My GPS logger periodically leaves "incomplete" lines at the end of the log files. I think they are only at the end, but I want to check all the lines just in case.
The full sentence of the offer looks like this:
$GPRMC,005727.000,A,3751.9418,S,14502.2569,E,0.00,339.17,210808,,,A*76
The string must begin with the $ character and end with the * character and a two-character hexadecimal checksum. I do not care about the correctness of the checksum, just that it is present. It is also necessary to ignore the "ADVER" clauses, which do not have a checksum and are located at the beginning of each file.
The following Python code may work:
import re from path import path nmea = re.compile("^\$.+\*[0-9A-F]{2}$") for log in path("gpslogs").files("*.log"): for line in log.lines(): if not nmea.match(line) and not "ADVER" in line: print "%s\n\t%s\n" % (log, line)

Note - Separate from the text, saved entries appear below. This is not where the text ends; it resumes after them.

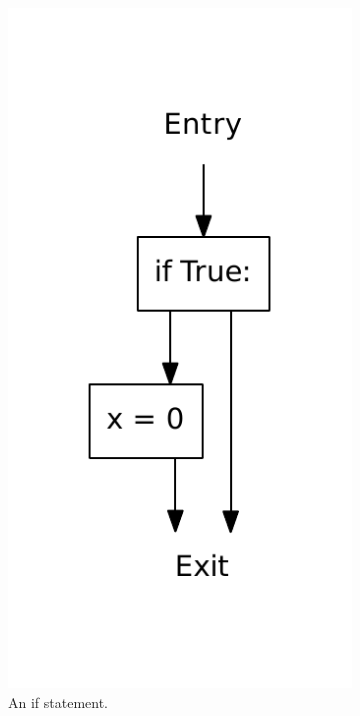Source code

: \begin{figure}
  \centering
  \begin{subfigure}[b]{0.3\textwidth}
    \includegraphics[scale=.5]{./figures/if.pdf}  
    \caption{An if statement.}
    \label{fig:if:if}
  \end{subfigure}
  ~ %
  \begin{subfigure}[b]{0.3\textwidth}

\end{subfigure}
\end{figure}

Is there a way to do this with grep or awk or something simple? I really didn't understand how to get grep to do what I want.
Update : thanks @Motti and @Paul, I was able to do the following to do almost what I wanted, but had to use single quotes and remove the trailing $ before it would work
grep -nvE '^\$.*\*[0-9A-F]{2}' *.log | grep -v ADVER | grep -v ADPMB
Two more questions arise: how can I ignore empty lines? And can I combine the last two grep s?